Environmental Research Letters (Jan 2019)
Significant feedbacks of wetland methane release on climate change and the causes of their uncertainty
Abstract
Emissions from wetlands are the single largest source of the atmospheric greenhouse gas (GHG) methane (CH _4 ). This may increase in a warming climate, leading to a positive feedback on climate change. For the first time, we extend interactive wetland CH _4 emissions schemes to include the recently quantified, significant process of CH _4 transfer through tropical trees. We constrain the parameterisations using a multi-site flux study, and biogeochemical and inversion models. This provides an estimate and uncertainty range in contemporary, large-scale wetland emissions and their response to temperature. To assess the potential for future wetland CH _4 emissions to feedback on climate, the schemes are forced with simulated climate change using a ‘pattern-scaling’ system, which links altered atmospheric radiative forcing to meteorology changes. We perform multiple simulations emulating 34 Earth System Models over different anthropogenic GHG emissions scenarios (RCPs). We provide a detailed assessment of the causes of uncertainty in predicting wetland CH _4 –climate feedback.

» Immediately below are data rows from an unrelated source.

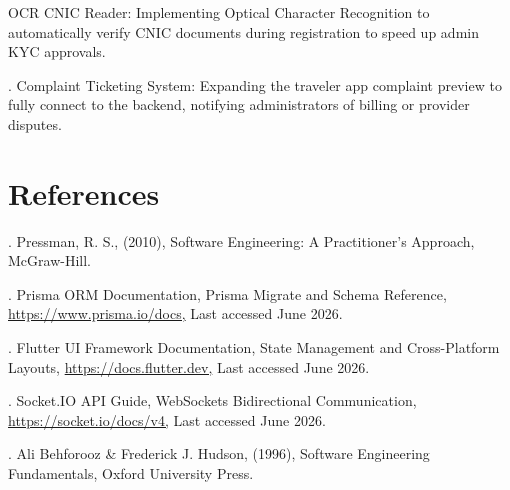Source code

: \documentclass[12pt,a4paper]{article}
\newlength{\ThesisParagraphIndent}
\newcommand{\ThesisParagraph}[1]{%
  \par\begingroup
  \setlength{\leftskip}{\ThesisParagraphIndent}%
  \setlength{\parindent}{0pt}%
  \noindent#1\par
  \endgroup}
\begin{document}
\begin{list}{}{\setlength{\leftmargin}{\dimexpr\ThesisParagraphIndent+1.5em\relax}\setlength{\labelsep}{0.5em}\setlength{\topsep}{2pt}\setlength{\parsep}{0pt}}
\item[3.] OCR CNIC Reader: Implementing Optical Character Recognition to automatically verify CNIC documents during registration to speed up admin KYC approvals.
\end{list}


\ThesisParagraph{4. Complaint Ticketing System: Expanding the traveler app complaint preview to fully connect to the backend, notifying administrators of billing or provider disputes.}


\section{References}

\ThesisParagraph{1. Pressman, R. S., (2010), Software Engineering: A Practitioner's Approach, McGraw-Hill.}


\ThesisParagraph{2. Prisma ORM Documentation, Prisma Migrate and Schema Reference, \url{https://www.prisma.io/docs,} Last accessed June 2026.}


\ThesisParagraph{3. Flutter UI Framework Documentation, State Management and Cross-Platform Layouts, \url{https://docs.flutter.dev,} Last accessed June 2026.}


\ThesisParagraph{4. Socket.IO API Guide, WebSockets Bidirectional Communication, \url{https://socket.io/docs/v4,} Last accessed June 2026.}


\ThesisParagraph{5. Ali Behforooz \& Frederick J. Hudson, (1996), Software Engineering Fundamentals, Oxford University Press.}


\clearpage


\end{document}
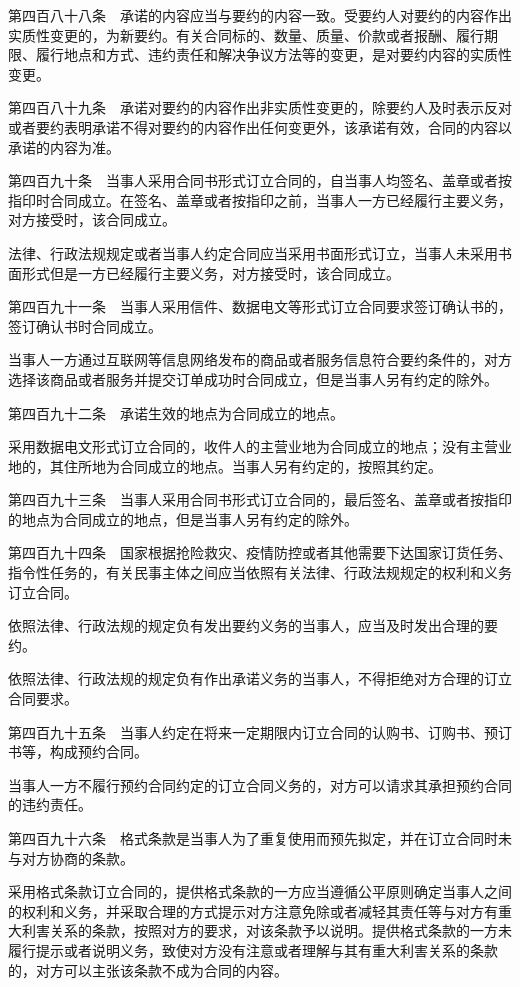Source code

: \documentclass[UTF8,12pt,a4paper]{ctexbook}
\begin{document}
第四百八十八条　承诺的内容应当与要约的内容一致。受要约人对要约的内容作出实质性变更的，为新要约。有关合同标的、数量、质量、价款或者报酬、履行期限、履行地点和方式、违约责任和解决争议方法等的变更，是对要约内容的实质性变更。

第四百八十九条　承诺对要约的内容作出非实质性变更的，除要约人及时表示反对或者要约表明承诺不得对要约的内容作出任何变更外，该承诺有效，合同的内容以承诺的内容为准。

第四百九十条　当事人采用合同书形式订立合同的，自当事人均签名、盖章或者按指印时合同成立。在签名、盖章或者按指印之前，当事人一方已经履行主要义务，对方接受时，该合同成立。

法律、行政法规规定或者当事人约定合同应当采用书面形式订立，当事人未采用书面形式但是一方已经履行主要义务，对方接受时，该合同成立。

第四百九十一条　当事人采用信件、数据电文等形式订立合同要求签订确认书的，签订确认书时合同成立。

当事人一方通过互联网等信息网络发布的商品或者服务信息符合要约条件的，对方选择该商品或者服务并提交订单成功时合同成立，但是当事人另有约定的除外。

第四百九十二条　承诺生效的地点为合同成立的地点。

采用数据电文形式订立合同的，收件人的主营业地为合同成立的地点；没有主营业地的，其住所地为合同成立的地点。当事人另有约定的，按照其约定。

第四百九十三条　当事人采用合同书形式订立合同的，最后签名、盖章或者按指印的地点为合同成立的地点，但是当事人另有约定的除外。

第四百九十四条　国家根据抢险救灾、疫情防控或者其他需要下达国家订货任务、指令性任务的，有关民事主体之间应当依照有关法律、行政法规规定的权利和义务订立合同。

依照法律、行政法规的规定负有发出要约义务的当事人，应当及时发出合理的要约。

依照法律、行政法规的规定负有作出承诺义务的当事人，不得拒绝对方合理的订立合同要求。

第四百九十五条　当事人约定在将来一定期限内订立合同的认购书、订购书、预订书等，构成预约合同。

当事人一方不履行预约合同约定的订立合同义务的，对方可以请求其承担预约合同的违约责任。

第四百九十六条　格式条款是当事人为了重复使用而预先拟定，并在订立合同时未与对方协商的条款。

采用格式条款订立合同的，提供格式条款的一方应当遵循公平原则确定当事人之间的权利和义务，并采取合理的方式提示对方注意免除或者减轻其责任等与对方有重大利害关系的条款，按照对方的要求，对该条款予以说明。提供格式条款的一方未履行提示或者说明义务，致使对方没有注意或者理解与其有重大利害关系的条款的，对方可以主张该条款不成为合同的内容。
\end{document}
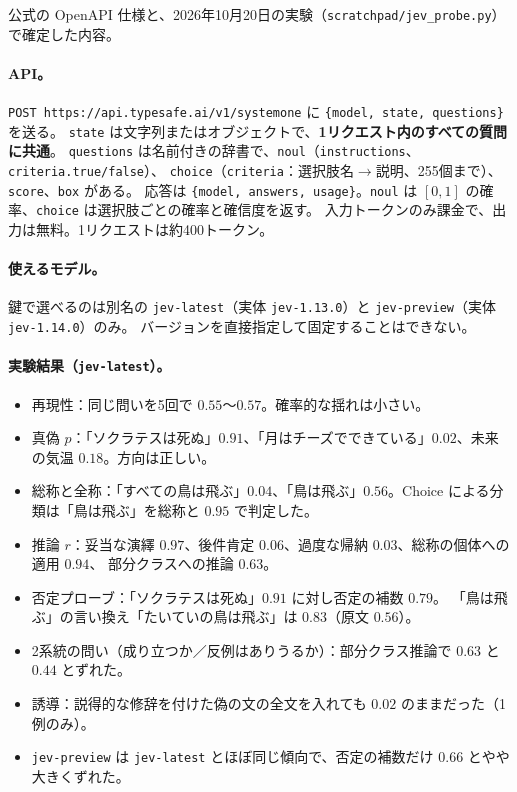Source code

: \documentclass[a4paper,11pt]{ltjsarticle}
\begin{document}
公式の OpenAPI 仕様と、2026年10月20日の実験（\texttt{scratchpad/jev\_probe.py}）で確定した内容。

\paragraph{API。}
\texttt{POST https://api.typesafe.ai/v1/systemone} に \texttt{\{model, state, questions\}} を送る。
\texttt{state} は文字列またはオブジェクトで、\textbf{1リクエスト内のすべての質問に共通}。
\texttt{questions} は名前付きの辞書で、\texttt{noul}（\texttt{instructions}、\texttt{criteria.true/false}）、
\texttt{choice}（\texttt{criteria}：選択肢名$\to$説明、255個まで）、\texttt{score}、\texttt{box} がある。
応答は \texttt{\{model, answers, usage\}}。\texttt{noul} は $[0,1]$ の確率、\texttt{choice} は選択肢ごとの確率と確信度を返す。
入力トークンのみ課金で、出力は無料。1リクエストは約400トークン。

\paragraph{使えるモデル。}
鍵で選べるのは別名の \texttt{jev-latest}（実体 \texttt{jev-1.13.0}）と \texttt{jev-preview}（実体 \texttt{jev-1.14.0}）のみ。
バージョンを直接指定して固定することはできない。

\paragraph{実験結果（\texttt{jev-latest}）。}
\begin{itemize}
  \item 再現性：同じ問いを5回で $0.55$〜$0.57$。確率的な揺れは小さい。
  \item 真偽 $p$：「ソクラテスは死ぬ」$0.91$、「月はチーズでできている」$0.02$、未来の気温 $0.18$。方向は正しい。
  \item 総称と全称：「すべての鳥は飛ぶ」$0.04$、「鳥は飛ぶ」$0.56$。Choice による分類は「鳥は飛ぶ」を総称と $0.95$ で判定した。
  \item 推論 $r$：妥当な演繹 $0.97$、後件肯定 $0.06$、過度な帰納 $0.03$、総称の個体への適用 $0.94$、
        部分クラスへの推論 $0.63$。
  \item 否定プローブ：「ソクラテスは死ぬ」$0.91$ に対し否定の補数 $0.79$。
        「鳥は飛ぶ」の言い換え「たいていの鳥は飛ぶ」は $0.83$（原文 $0.56$）。
  \item 2系統の問い（成り立つか／反例はありうるか）：部分クラス推論で $0.63$ と $0.44$ とずれた。
  \item 誘導：説得的な修辞を付けた偽の文の全文を入れても $0.02$ のままだった（1例のみ）。
  \item \texttt{jev-preview} は \texttt{jev-latest} とほぼ同じ傾向で、否定の補数だけ $0.66$ とやや大きくずれた。
\end{itemize}
\end{document}
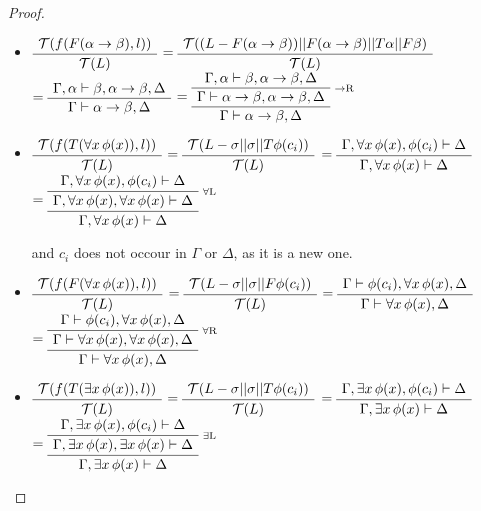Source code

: \documentclass[runningheads]{llncs}
\begin{document}
\begin{proof}
{\begin {itemize}
\item 
$\AxiomC{$\mathcal{T}( f(F(\alpha \rightarrow \beta),l))$}\UnaryInfC{$\mathcal{T}(L)$}\DisplayProof$  
$=\AxiomC{$\mathcal{T}((L - F(\alpha \rightarrow \beta)) || F(\alpha \rightarrow \beta) || T \alpha || F \beta)$}\UnaryInfC{$\mathcal{T}(L)$}\DisplayProof$  
$=\AxiomC{$\Gamma , \alpha \vdash \beta, \alpha \rightarrow \beta, \Delta$}\UnaryInfC{$\Gamma \vdash \alpha \rightarrow \beta, \Delta$}\DisplayProof$
$=\RightLabel{\scriptsize{$\rightarrow$R}}\AxiomC{$\Gamma , \alpha \vdash \beta, \alpha \rightarrow \beta, \Delta$}\UnaryInfC{$\Gamma \vdash \alpha \rightarrow \beta, \alpha \rightarrow \beta, \Delta$}\UnaryInfC{$\Gamma \vdash \alpha \rightarrow \beta, \Delta$}\DisplayProof$

\item 
$\AxiomC{$\mathcal{T}( f(T(\forall x \, \phi(x)),l))$}\UnaryInfC{$\mathcal{T}(L)$}\DisplayProof$  
$=\AxiomC{$\mathcal{T}( L - \sigma|| \sigma || T \phi(c_i) )$}\UnaryInfC{$\mathcal{T}(L)$}\DisplayProof$  
$=\AxiomC{$\Gamma, \forall x \, \phi(x), \phi(c_i) \vdash \Delta$}\UnaryInfC{$\Gamma, \forall x \, \phi(x) \vdash \Delta$}\DisplayProof$  
$=\RightLabel{\scriptsize{$\forall$L}}\AxiomC{$\Gamma, \forall x \, \phi(x), \phi(c_i) \vdash \Delta$}\UnaryInfC{$\Gamma, \forall x \, \phi(x), \forall x \, \phi(x) \vdash \Delta$}\UnaryInfC{$\Gamma, \forall x \, \phi(x) \vdash \Delta$}\DisplayProof$

and $c_i$ does not occour in $\Gamma$ or $\Delta$, as it is a new one.
\item 
$\AxiomC{$\mathcal{T}( f(F(\forall x \, \phi(x)),l))$}\UnaryInfC{$\mathcal{T}(L)$}\DisplayProof$  
$=\AxiomC{$\mathcal{T}( L - \sigma|| \sigma || F \phi(c_i) )$}\UnaryInfC{$\mathcal{T}(L)$}\DisplayProof$  
$=\AxiomC{$\Gamma \vdash \phi(c_i), \forall x \, \phi(x), \Delta$}\UnaryInfC{$\Gamma \vdash \forall x \, \phi(x), \Delta$}\DisplayProof$  
$=\RightLabel{\scriptsize{$\forall$R}}\AxiomC{$\Gamma \vdash \phi(c_i), \forall x \, \phi(x), \Delta$}\UnaryInfC{$\Gamma \vdash \forall x \, \phi(x), \forall x \, \phi(x), \Delta$}\UnaryInfC{$\Gamma \vdash \forall x \, \phi(x), \Delta$}\DisplayProof$

\item 
$\AxiomC{$\mathcal{T}( f(T(\exists x \, \phi(x)),l))$}\UnaryInfC{$\mathcal{T}(L)$}\DisplayProof$  
$=\AxiomC{$\mathcal{T}( L - \sigma|| \sigma || T \phi(c_i) )$}\UnaryInfC{$\mathcal{T}(L)$}\DisplayProof$  
$=\AxiomC{$\Gamma, \exists x \, \phi(x), \phi(c_i) \vdash \Delta$}\UnaryInfC{$\Gamma, \exists x \, \phi(x) \vdash \Delta$}\DisplayProof$  
$=\RightLabel{\scriptsize{$\exists$L}}\AxiomC{$\Gamma, \exists x \, \phi(x), \phi(c_i) \vdash \Delta$}\UnaryInfC{$\Gamma, \exists x \, \phi(x), \exists x \, \phi(x) \vdash \Delta$}\UnaryInfC{$\Gamma, \exists x \, \phi(x) \vdash \Delta$}\DisplayProof$


\end{itemize}}
\end{proof}
\end{document}
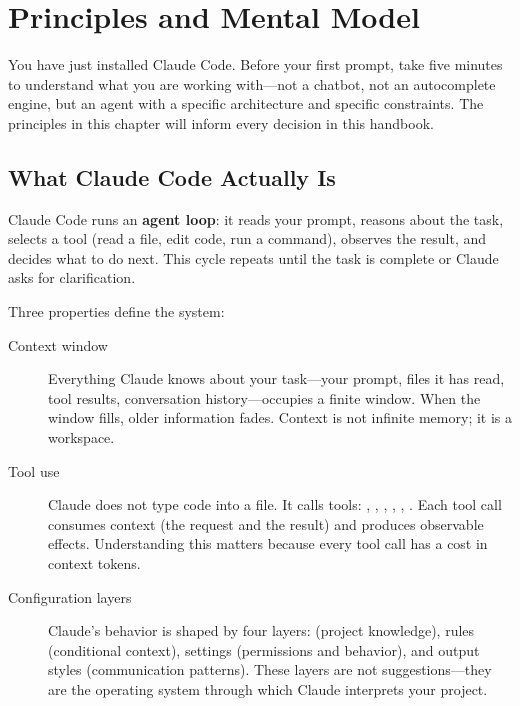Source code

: \chapter{Principles and Mental Model}
\label{ch:principles}

\begin{itshape}
You have just installed Claude Code. Before your first prompt, take five minutes
to understand what you are working with---not a chatbot, not an autocomplete engine,
but an agent with a specific architecture and specific constraints.
The principles in this chapter will inform every decision in this handbook.
\end{itshape}

\section{What Claude Code Actually Is}
\label{sec:mental-model}


Claude Code runs an \textbf{agent loop}: it reads your prompt, reasons about
the task, selects a tool (read a file, edit code, run a command), observes
the result, and decides what to do next. This cycle repeats until the task
is complete or Claude asks for clarification.

Three properties define the system:

\begin{description}
  \item[Context window] Everything Claude knows about your task---your prompt,
    files it has read, tool results, conversation history---occupies a finite
    window. When the window fills, older information fades. Context is not
    infinite memory; it is a workspace.

  \item[Tool use] Claude does not type code into a file. It calls tools:
    , , , , ,
    . Each tool call consumes context (the request and the result)
    and produces observable effects. Understanding this matters because
    every tool call has a cost in context tokens.

  \item[Configuration layers] Claude's behavior is shaped by four layers:
     (project knowledge), rules (conditional context),
    settings (permissions and behavior), and output styles (communication patterns).
    These layers are not suggestions---they are the operating system
    through which Claude interprets your project.
\end{description}

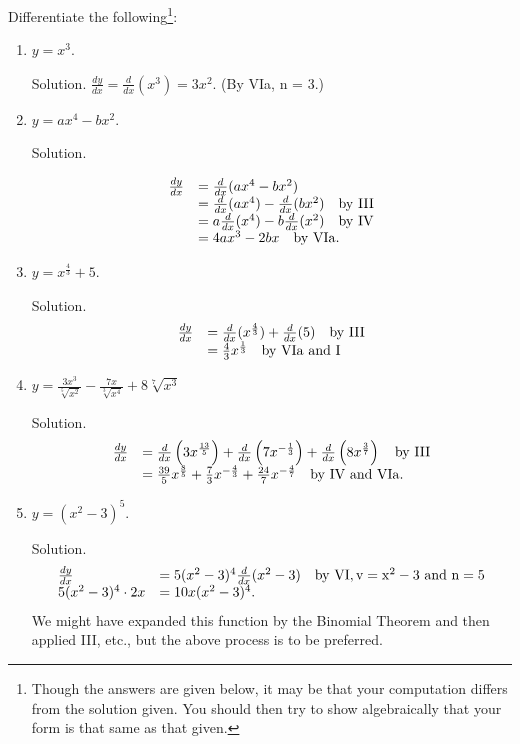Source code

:Differentiate the following\footnote{Though the answers are given 
below, it may be that your computation differs from the solution given.
You should then try to show algebraically that your form is that same 
as that given.}: %

\begin{enumerate}
\item
$y = x^3$.

Solution. $\frac{dy}{dx} = \frac{d}{dx}(x^3) = 3x^2$. 
(By VIa, n = 3.)

\item
$y = ax^4 - bx^2$.

Solution. 

\[
\begin{array}{ll}
\frac{dy}{dx} &	= \frac{d}{dx} (ax^4 - bx^2) \\
& = \frac{d}{dx} (ax^4) - \frac{d}{dx}( bx^2) \ \ \ {\rm	by\ III}\\
& = a\frac{d}{dx} (x^4) - b\frac{d}{dx} (x^2)  \ \ \ {\rm by\ IV}\\
 & = 4ax^3 - 2bx  \ \ \ {\rm by\ VIa}. 
\end{array}
\]

\item
$y = x^{\frac{4}{3}} + 5$.

Solution. 
\[
\begin{array}{ll}
\frac{dy}{dx} &	= \frac{d}{dx}(x^{\frac{4}{3}}) + \frac{d}{dx}(5) \ \ \ {\rm by\ III}\\
  &	= \frac{4}{3} x^{\frac{1}{3}}  \ \ \ {\rm by\  VIa\ and\ I}
\end{array}
\]


\item
$y = \frac{3x^3}{\sqrt[5]{x^2}} - \frac{7x}{\sqrt[3]{x^4}} + 8\sqrt[7]{x^3}$

Solution. 
\[
\begin{array}{ll}
\frac{dy}{dx} &	= \frac{d}{dx} \left ( 3 x^{\frac{13}{5}} \right ) 
+ \frac{d}{dx} \left ( 7 x^{-\frac{1}{3}} \right ) 
+ \frac{d}{dx} \left ( 8 x^{\frac{3}{7}} \right )   \ \ \ {\rm	by\ III}\\
&  	= \frac{39}{5} x^{\frac{8}{5}} + \frac{7}{3} x^{-\frac{4}{3}} + \frac{24}{7} x^{-\frac{4}{7}}
  \ \ \ {\rm	by\  IV\ and\ VIa}.
\end{array}
\]

\item
$y = (x^2 - 3)^5$.

Solution. 
\[
\begin{array}{ll}
\frac{dy}{dx} &=5 (x^2 - 3)^4 \frac{d}{dx} (x^2 - 3)   \ \ \ {\rm	by\ VI,
v = x^2 - 3 \ {\rm  and\ } n = 5}\\
  	5(x^2 - 3)^4 \cdot 2x & = 10x(x^2 - 3)^4. 
\end{array}
\]
We might have expanded this function by the Binomial Theorem 
and then applied III, etc., but the above process is to be preferred.


\end{enumerate}
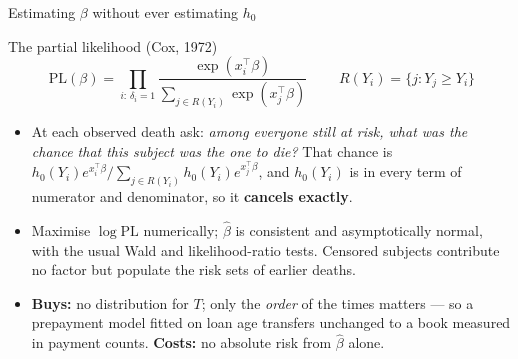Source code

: \documentclass[aspectratio=169,11pt]{beamer}
\begin{document}
\begin{frame}{Estimating $\beta$ without ever estimating $h_0$}
  \scriptsize
  \begin{block}{The partial likelihood (Cox, 1972)}
    \[
      \boxed{\;
        \mathrm{PL}(\beta)=\prod_{i:\,\delta_i=1}
        \frac{\exp(x_i^{\top}\beta)}
             {\sum_{j\in R(Y_i)}\exp(x_j^{\top}\beta)}\;}
      \qquad R(Y_i)=\{j: Y_j\ge Y_i\}
    \]
  \end{block}
  \begin{readme}
    \begin{itemize}
      \item At each observed death ask: \emph{among everyone still at risk, what was the
            chance that this subject was the one to die?} That chance is
            $h_0(Y_i)e^{x_i^\top\beta}\big/\sum_{j\in R(Y_i)}h_0(Y_i)e^{x_j^\top\beta}$,
            and $h_0(Y_i)$ is in every term of numerator and denominator, so it
            \textbf{cancels exactly}.
      \item Maximise $\log \mathrm{PL}$ numerically; $\hat\beta$ is consistent and
            asymptotically normal, with the usual Wald and likelihood-ratio tests. Censored
            subjects contribute no factor but populate the risk sets of earlier deaths.
      \item \textbf{Buys:} no distribution for $T$; only the \emph{order} of the times
            matters --- so a prepayment model fitted on loan age transfers unchanged to a
            book measured in payment counts. \textbf{Costs:} no absolute risk from
            $\hat\beta$ alone.
    \end{itemize}
  \end{readme}
\end{frame}
\end{document}
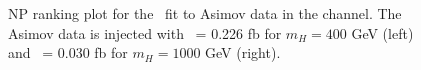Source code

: \begin{figure}[!ht]
\begin{center}
\caption{NP ranking plot for the \xsggF\ fit to Asimov data in the \llll channel.
The Asimov data is injected with \xsggF\ = 0.226 fb for $m_H = 400$ GeV (left) and \xsggF\ = 0.030 fb for $m_H = 1000$ GeV (right).
}
\label{fig:rank_cb_NWA_ggF}
\end{center}
\end{figure}

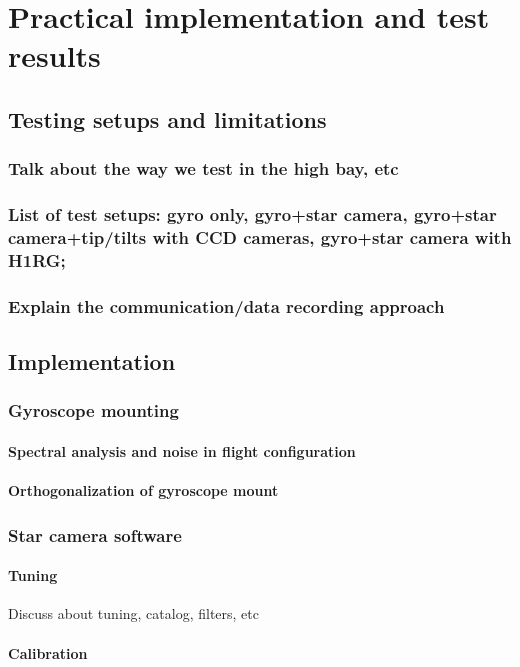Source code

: \section{Practical implementation and test results}


\subsection{Testing setups and limitations}
\subsubsection{Talk about the way we test in the high bay, etc}
\subsubsection{List of test setups: gyro only, gyro+star camera, gyro+star camera+tip/tilts with CCD cameras, gyro+star camera with H1RG;}
\subsubsection{Explain the communication/data recording approach}
\subsection{Implementation}
\subsubsection{Gyroscope mounting}
\paragraph{Spectral analysis and noise in flight configuration}
\paragraph{Orthogonalization of gyroscope mount}



\subsubsection{Star camera software}
\paragraph{Tuning}
Discuss about tuning, catalog, filters, etc
\paragraph{Calibration}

Despite the constraints applied, uncertainty from wetland CH _4 emission modelling is greater that from projected climate spread (under a given RCP). Limited knowledge of contemporary global wetland emissions restricts model calibration, producing the largest individual cause of wetland parameterisation uncertainty. Wetland feedback causes an additional temperature increase between 0.6% and 5.5% over the 21st century, with a feedback on climate ranging from 0.01 to 0.11 Wm ^−2 K ^−1 . Wetland CH _4 emissions amplify atmospheric CH _4 increases by up to a further possible 25.4% in one simulation, and reduce remaining allowed anthropogenic emissions to maintain the RCP2.6 temperature threshold by 8.0% on average.